Required action →
Go line by line through the entries below and copy those containing the string "图数据库的应用场景".

Records from a collection
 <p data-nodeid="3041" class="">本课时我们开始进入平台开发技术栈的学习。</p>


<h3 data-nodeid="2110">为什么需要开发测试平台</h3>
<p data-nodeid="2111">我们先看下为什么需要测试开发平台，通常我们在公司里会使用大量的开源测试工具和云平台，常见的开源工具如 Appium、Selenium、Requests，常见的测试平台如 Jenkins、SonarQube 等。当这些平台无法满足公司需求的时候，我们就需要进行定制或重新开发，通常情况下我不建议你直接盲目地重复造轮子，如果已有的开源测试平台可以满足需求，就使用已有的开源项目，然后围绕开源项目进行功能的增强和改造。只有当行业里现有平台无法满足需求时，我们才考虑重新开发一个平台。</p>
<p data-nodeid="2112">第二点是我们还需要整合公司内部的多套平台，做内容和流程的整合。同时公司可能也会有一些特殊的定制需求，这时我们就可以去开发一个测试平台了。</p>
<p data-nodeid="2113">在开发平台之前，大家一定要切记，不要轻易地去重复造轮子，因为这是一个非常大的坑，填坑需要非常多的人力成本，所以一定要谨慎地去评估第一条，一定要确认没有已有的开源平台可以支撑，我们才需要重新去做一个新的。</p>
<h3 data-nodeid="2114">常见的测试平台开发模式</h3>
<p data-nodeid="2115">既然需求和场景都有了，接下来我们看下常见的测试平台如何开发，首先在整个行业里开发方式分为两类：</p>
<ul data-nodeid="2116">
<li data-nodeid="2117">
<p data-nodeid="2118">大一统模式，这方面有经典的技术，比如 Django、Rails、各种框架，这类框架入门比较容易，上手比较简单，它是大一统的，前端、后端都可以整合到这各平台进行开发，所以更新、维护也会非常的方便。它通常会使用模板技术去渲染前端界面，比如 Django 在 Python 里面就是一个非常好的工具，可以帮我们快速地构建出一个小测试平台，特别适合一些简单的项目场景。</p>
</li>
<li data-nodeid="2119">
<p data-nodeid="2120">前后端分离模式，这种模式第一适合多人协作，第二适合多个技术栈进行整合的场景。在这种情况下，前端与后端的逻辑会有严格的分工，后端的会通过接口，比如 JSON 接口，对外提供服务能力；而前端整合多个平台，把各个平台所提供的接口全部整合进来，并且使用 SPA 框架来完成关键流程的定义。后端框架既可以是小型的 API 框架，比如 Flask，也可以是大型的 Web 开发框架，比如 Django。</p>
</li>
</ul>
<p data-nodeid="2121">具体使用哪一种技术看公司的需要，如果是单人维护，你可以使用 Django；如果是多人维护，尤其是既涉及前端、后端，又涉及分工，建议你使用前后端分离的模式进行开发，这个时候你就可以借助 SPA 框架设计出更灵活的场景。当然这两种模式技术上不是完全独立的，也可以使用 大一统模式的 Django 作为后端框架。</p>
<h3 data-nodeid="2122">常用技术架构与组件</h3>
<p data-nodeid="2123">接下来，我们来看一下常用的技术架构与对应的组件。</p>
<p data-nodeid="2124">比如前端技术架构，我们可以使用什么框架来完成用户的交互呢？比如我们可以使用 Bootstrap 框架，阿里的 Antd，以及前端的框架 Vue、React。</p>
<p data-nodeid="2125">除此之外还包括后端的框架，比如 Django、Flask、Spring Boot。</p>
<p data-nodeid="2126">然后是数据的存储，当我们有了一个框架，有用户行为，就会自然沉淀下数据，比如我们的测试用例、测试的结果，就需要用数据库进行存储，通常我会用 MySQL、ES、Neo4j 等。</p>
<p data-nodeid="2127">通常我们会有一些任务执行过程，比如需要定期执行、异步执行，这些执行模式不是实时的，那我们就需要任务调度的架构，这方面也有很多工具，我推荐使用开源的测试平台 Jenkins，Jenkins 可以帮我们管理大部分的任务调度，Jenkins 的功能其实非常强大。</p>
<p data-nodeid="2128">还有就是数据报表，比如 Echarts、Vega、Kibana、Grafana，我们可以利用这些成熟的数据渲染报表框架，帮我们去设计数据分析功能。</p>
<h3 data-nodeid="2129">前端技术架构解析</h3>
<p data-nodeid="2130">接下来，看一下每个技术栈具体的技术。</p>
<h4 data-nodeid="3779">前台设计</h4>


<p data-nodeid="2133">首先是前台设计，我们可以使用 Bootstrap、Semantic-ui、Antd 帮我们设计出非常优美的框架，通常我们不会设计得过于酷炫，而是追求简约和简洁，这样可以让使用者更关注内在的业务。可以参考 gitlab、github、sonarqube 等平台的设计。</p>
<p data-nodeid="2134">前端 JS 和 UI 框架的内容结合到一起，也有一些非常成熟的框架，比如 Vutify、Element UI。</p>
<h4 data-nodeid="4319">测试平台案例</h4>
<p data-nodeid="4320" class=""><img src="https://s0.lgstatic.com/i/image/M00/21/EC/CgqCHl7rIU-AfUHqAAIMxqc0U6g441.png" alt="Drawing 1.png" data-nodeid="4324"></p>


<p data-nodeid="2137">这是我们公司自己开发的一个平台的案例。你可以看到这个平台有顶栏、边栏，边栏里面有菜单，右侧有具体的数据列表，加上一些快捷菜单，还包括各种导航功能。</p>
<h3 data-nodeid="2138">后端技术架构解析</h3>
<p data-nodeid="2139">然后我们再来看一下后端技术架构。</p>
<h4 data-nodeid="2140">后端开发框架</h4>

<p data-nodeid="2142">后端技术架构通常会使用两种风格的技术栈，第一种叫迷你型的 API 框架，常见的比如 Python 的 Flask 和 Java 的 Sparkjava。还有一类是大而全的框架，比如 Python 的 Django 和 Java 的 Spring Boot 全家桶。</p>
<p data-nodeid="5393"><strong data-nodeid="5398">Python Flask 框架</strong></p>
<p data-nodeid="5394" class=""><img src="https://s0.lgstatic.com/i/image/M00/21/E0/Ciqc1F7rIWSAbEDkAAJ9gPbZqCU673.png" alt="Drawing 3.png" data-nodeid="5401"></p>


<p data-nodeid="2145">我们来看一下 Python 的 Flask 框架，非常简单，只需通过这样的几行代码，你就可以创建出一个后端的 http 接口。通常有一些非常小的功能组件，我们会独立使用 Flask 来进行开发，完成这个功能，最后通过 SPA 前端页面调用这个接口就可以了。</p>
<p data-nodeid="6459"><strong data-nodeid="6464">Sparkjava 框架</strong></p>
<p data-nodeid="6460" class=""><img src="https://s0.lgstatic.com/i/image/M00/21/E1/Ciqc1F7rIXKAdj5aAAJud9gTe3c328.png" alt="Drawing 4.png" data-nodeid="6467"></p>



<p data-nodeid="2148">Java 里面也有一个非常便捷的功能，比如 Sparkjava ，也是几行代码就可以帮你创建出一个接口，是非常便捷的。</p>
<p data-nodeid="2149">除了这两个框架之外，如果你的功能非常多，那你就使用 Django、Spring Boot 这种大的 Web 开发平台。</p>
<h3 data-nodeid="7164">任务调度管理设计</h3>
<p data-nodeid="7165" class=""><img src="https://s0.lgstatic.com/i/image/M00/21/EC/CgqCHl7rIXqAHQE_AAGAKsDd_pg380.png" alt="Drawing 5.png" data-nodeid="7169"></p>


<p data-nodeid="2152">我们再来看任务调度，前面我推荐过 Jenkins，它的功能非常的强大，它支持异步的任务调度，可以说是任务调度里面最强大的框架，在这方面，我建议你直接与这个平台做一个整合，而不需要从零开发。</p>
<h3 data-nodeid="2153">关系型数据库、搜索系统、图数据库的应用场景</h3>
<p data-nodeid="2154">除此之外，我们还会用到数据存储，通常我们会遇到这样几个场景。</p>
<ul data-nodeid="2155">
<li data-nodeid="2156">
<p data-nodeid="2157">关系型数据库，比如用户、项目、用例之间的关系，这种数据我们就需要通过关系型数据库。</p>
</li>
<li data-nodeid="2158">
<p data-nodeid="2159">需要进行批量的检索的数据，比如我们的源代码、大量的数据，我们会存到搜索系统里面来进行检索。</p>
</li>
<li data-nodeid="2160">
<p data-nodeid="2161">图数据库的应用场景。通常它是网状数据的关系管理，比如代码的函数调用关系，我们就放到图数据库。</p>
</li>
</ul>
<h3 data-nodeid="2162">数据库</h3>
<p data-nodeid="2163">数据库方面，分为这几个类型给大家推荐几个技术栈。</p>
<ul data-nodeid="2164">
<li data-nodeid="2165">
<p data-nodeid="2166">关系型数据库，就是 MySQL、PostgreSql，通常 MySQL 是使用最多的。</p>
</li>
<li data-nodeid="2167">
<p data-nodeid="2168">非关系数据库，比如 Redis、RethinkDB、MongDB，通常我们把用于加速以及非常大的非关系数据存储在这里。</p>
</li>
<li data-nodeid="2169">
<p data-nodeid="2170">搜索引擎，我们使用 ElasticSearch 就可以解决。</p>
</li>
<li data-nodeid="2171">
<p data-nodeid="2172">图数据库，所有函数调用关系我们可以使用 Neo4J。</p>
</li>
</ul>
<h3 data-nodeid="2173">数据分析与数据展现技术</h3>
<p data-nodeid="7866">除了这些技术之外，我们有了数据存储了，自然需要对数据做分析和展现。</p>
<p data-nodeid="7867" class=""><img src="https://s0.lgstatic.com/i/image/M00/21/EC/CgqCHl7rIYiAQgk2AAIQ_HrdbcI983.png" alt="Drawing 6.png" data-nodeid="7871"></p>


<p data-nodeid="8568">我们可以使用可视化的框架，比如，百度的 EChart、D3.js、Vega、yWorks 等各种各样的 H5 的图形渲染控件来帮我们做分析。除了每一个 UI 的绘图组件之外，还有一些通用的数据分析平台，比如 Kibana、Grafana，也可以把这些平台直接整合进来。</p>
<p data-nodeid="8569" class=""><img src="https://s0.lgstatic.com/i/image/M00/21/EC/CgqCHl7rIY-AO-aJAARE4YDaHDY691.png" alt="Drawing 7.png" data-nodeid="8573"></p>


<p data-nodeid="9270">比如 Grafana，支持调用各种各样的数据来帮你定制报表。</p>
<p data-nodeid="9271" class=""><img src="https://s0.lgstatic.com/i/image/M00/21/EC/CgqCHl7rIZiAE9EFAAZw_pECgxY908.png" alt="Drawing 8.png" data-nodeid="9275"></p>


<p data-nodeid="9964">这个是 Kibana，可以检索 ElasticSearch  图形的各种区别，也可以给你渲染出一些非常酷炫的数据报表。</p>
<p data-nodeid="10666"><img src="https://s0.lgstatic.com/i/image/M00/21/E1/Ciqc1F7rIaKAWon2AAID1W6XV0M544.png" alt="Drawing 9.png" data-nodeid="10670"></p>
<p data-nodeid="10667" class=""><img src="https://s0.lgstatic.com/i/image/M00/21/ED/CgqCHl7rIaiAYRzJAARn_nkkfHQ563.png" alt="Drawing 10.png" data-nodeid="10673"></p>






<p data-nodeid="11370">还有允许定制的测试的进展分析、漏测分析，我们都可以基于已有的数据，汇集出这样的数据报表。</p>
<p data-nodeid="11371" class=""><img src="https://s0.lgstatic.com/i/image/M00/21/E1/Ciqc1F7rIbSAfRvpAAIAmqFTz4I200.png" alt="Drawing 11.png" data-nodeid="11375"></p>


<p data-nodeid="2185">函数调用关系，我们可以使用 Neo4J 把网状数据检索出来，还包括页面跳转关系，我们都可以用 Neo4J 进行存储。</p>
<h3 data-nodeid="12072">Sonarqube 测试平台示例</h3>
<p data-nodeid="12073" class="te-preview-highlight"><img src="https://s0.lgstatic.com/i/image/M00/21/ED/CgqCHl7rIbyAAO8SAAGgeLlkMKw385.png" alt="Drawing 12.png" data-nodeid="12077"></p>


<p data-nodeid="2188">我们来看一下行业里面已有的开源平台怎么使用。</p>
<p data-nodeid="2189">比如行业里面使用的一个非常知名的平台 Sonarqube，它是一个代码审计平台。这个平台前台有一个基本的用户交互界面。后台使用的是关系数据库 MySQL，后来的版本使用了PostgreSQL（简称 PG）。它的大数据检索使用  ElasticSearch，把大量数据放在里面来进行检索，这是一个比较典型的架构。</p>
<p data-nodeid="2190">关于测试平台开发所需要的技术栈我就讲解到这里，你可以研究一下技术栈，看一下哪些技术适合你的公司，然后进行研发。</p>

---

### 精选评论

Solution →
<h3 data-nodeid="2153">关系型数据库、搜索系统、图数据库的应用场景</h3>
<p data-nodeid="2161">图数据库的应用场景。通常它是网状数据的关系管理，比如代码的函数调用关系，我们就放到图数据库。</p>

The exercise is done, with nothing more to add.